# Saved entries
--- --- ---

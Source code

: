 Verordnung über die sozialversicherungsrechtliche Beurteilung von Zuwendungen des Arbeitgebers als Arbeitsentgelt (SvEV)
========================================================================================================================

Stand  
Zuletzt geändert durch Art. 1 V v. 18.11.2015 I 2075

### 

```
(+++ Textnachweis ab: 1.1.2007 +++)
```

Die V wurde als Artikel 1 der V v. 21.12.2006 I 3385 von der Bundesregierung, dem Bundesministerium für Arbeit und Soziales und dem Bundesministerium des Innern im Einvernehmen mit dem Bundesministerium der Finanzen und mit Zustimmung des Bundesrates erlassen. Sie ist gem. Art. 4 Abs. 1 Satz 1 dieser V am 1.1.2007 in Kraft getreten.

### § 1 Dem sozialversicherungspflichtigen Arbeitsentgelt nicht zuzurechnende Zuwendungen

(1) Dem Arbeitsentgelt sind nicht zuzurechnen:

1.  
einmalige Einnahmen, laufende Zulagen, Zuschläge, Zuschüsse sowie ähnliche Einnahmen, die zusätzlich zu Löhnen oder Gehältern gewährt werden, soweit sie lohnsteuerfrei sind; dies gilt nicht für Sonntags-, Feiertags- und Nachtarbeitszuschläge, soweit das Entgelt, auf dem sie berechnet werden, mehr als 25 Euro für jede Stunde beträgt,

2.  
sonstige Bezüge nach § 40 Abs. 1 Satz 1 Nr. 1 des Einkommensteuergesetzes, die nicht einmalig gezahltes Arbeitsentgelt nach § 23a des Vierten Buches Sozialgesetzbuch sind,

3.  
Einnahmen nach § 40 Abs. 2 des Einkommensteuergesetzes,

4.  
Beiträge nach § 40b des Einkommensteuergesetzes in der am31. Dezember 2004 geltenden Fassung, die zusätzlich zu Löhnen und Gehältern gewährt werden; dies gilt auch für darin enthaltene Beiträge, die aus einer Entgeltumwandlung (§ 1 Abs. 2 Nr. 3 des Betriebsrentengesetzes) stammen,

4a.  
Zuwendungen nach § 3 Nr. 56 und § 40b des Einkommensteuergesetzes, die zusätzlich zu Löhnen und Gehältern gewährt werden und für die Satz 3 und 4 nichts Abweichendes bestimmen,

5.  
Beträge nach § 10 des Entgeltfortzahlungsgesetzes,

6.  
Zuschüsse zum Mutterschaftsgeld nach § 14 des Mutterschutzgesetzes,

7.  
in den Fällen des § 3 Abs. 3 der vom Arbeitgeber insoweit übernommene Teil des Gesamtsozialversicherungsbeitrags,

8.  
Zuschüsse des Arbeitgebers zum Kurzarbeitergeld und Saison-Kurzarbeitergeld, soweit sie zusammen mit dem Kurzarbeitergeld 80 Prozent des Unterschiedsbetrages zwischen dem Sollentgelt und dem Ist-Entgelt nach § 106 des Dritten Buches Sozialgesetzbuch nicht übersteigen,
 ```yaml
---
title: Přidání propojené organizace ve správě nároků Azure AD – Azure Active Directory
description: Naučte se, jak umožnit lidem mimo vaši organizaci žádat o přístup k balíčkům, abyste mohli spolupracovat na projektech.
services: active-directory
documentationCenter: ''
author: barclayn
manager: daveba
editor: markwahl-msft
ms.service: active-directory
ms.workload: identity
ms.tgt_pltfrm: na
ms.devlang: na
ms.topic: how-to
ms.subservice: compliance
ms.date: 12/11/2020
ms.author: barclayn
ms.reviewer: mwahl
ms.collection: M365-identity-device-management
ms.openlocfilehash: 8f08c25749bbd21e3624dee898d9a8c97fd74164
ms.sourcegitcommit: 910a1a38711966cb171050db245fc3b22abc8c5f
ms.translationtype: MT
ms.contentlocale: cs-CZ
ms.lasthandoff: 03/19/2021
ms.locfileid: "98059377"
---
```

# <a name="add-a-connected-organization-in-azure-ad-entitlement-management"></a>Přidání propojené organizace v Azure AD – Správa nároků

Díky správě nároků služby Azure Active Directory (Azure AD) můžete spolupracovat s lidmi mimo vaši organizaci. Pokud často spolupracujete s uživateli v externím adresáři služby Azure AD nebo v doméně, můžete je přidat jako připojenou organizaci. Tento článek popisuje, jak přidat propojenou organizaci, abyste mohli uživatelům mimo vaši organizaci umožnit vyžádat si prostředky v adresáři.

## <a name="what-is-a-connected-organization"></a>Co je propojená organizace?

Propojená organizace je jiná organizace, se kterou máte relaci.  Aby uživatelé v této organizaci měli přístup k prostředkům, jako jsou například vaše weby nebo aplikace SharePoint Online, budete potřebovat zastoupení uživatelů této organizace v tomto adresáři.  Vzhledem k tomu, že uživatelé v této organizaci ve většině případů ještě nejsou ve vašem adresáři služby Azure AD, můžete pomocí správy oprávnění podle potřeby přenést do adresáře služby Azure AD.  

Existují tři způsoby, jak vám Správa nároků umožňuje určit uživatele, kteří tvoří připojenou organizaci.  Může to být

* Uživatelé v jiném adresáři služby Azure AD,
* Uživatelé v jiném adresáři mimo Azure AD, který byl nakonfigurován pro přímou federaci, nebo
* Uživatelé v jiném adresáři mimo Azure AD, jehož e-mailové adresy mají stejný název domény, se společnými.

--- --- ---

Repeat the data in full. Nothing may be dropped or altered.

Source code

: Verordnung über die sozialversicherungsrechtliche Beurteilung von Zuwendungen des Arbeitgebers als Arbeitsentgelt (SvEV)
========================================================================================================================

Stand  
Zuletzt geändert durch Art. 1 V v. 18.11.2015 I 2075

### 

```
(+++ Textnachweis ab: 1.1.2007 +++)
```

Die V wurde als Artikel 1 der V v. 21.12.2006 I 3385 von der Bundesregierung, dem Bundesministerium für Arbeit und Soziales und dem Bundesministerium des Innern im Einvernehmen mit dem Bundesministerium der Finanzen und mit Zustimmung des Bundesrates erlassen. Sie ist gem. Art. 4 Abs. 1 Satz 1 dieser V am 1.1.2007 in Kraft getreten.

### § 1 Dem sozialversicherungspflichtigen Arbeitsentgelt nicht zuzurechnende Zuwendungen

(1) Dem Arbeitsentgelt sind nicht zuzurechnen:

1.  
einmalige Einnahmen, laufende Zulagen, Zuschläge, Zuschüsse sowie ähnliche Einnahmen, die zusätzlich zu Löhnen oder Gehältern gewährt werden, soweit sie lohnsteuerfrei sind; dies gilt nicht für Sonntags-, Feiertags- und Nachtarbeitszuschläge, soweit das Entgelt, auf dem sie berechnet werden, mehr als 25 Euro für jede Stunde beträgt,

2.  
sonstige Bezüge nach § 40 Abs. 1 Satz 1 Nr. 1 des Einkommensteuergesetzes, die nicht einmalig gezahltes Arbeitsentgelt nach § 23a des Vierten Buches Sozialgesetzbuch sind,

3.  
Einnahmen nach § 40 Abs. 2 des Einkommensteuergesetzes,

4.  
Beiträge nach § 40b des Einkommensteuergesetzes in der am31. Dezember 2004 geltenden Fassung, die zusätzlich zu Löhnen und Gehältern gewährt werden; dies gilt auch für darin enthaltene Beiträge, die aus einer Entgeltumwandlung (§ 1 Abs. 2 Nr. 3 des Betriebsrentengesetzes) stammen,

4a.  
Zuwendungen nach § 3 Nr. 56 und § 40b des Einkommensteuergesetzes, die zusätzlich zu Löhnen und Gehältern gewährt werden und für die Satz 3 und 4 nichts Abweichendes bestimmen,

5.  
Beträge nach § 10 des Entgeltfortzahlungsgesetzes,

6.  
Zuschüsse zum Mutterschaftsgeld nach § 14 des Mutterschutzgesetzes,

7.  
in den Fällen des § 3 Abs. 3 der vom Arbeitgeber insoweit übernommene Teil des Gesamtsozialversicherungsbeitrags,

8.  
Zuschüsse des Arbeitgebers zum Kurzarbeitergeld und Saison-Kurzarbeitergeld, soweit sie zusammen mit dem Kurzarbeitergeld 80 Prozent des Unterschiedsbetrages zwischen dem Sollentgelt und dem Ist-Entgelt nach § 106 des Dritten Buches Sozialgesetzbuch nicht übersteigen,
 ```yaml
---
title: Přidání propojené organizace ve správě nároků Azure AD – Azure Active Directory
description: Naučte se, jak umožnit lidem mimo vaši organizaci žádat o přístup k balíčkům, abyste mohli spolupracovat na projektech.
services: active-directory
documentationCenter: ''
author: barclayn
manager: daveba
editor: markwahl-msft
ms.service: active-directory
ms.workload: identity
ms.tgt_pltfrm: na
ms.devlang: na
ms.topic: how-to
ms.subservice: compliance
ms.date: 12/11/2020
ms.author: barclayn
ms.reviewer: mwahl
ms.collection: M365-identity-device-management
ms.openlocfilehash: 8f08c25749bbd21e3624dee898d9a8c97fd74164
ms.sourcegitcommit: 910a1a38711966cb171050db245fc3b22abc8c5f
ms.translationtype: MT
ms.contentlocale: cs-CZ
ms.lasthandoff: 03/19/2021
ms.locfileid: "98059377"
---
```

# <a name="add-a-connected-organization-in-azure-ad-entitlement-management"></a>Přidání propojené organizace v Azure AD – Správa nároků

Díky správě nároků služby Azure Active Directory (Azure AD) můžete spolupracovat s lidmi mimo vaši organizaci. Pokud často spolupracujete s uživateli v externím adresáři služby Azure AD nebo v doméně, můžete je přidat jako připojenou organizaci. Tento článek popisuje, jak přidat propojenou organizaci, abyste mohli uživatelům mimo vaši organizaci umožnit vyžádat si prostředky v adresáři.

## <a name="what-is-a-connected-organization"></a>Co je propojená organizace?

Propojená organizace je jiná organizace, se kterou máte relaci.  Aby uživatelé v této organizaci měli přístup k prostředkům, jako jsou například vaše weby nebo aplikace SharePoint Online, budete potřebovat zastoupení uživatelů této organizace v tomto adresáři.  Vzhledem k tomu, že uživatelé v této organizaci ve většině případů ještě nejsou ve vašem adresáři služby Azure AD, můžete pomocí správy oprávnění podle potřeby přenést do adresáře služby Azure AD.  

Existují tři způsoby, jak vám Správa nároků umožňuje určit uživatele, kteří tvoří připojenou organizaci.  Může to být

* Uživatelé v jiném adresáři služby Azure AD,
* Uživatelé v jiném adresáři mimo Azure AD, který byl nakonfigurován pro přímou federaci, nebo
* Uživatelé v jiném adresáři mimo Azure AD, jehož e-mailové adresy mají stejný název domény, se společnými.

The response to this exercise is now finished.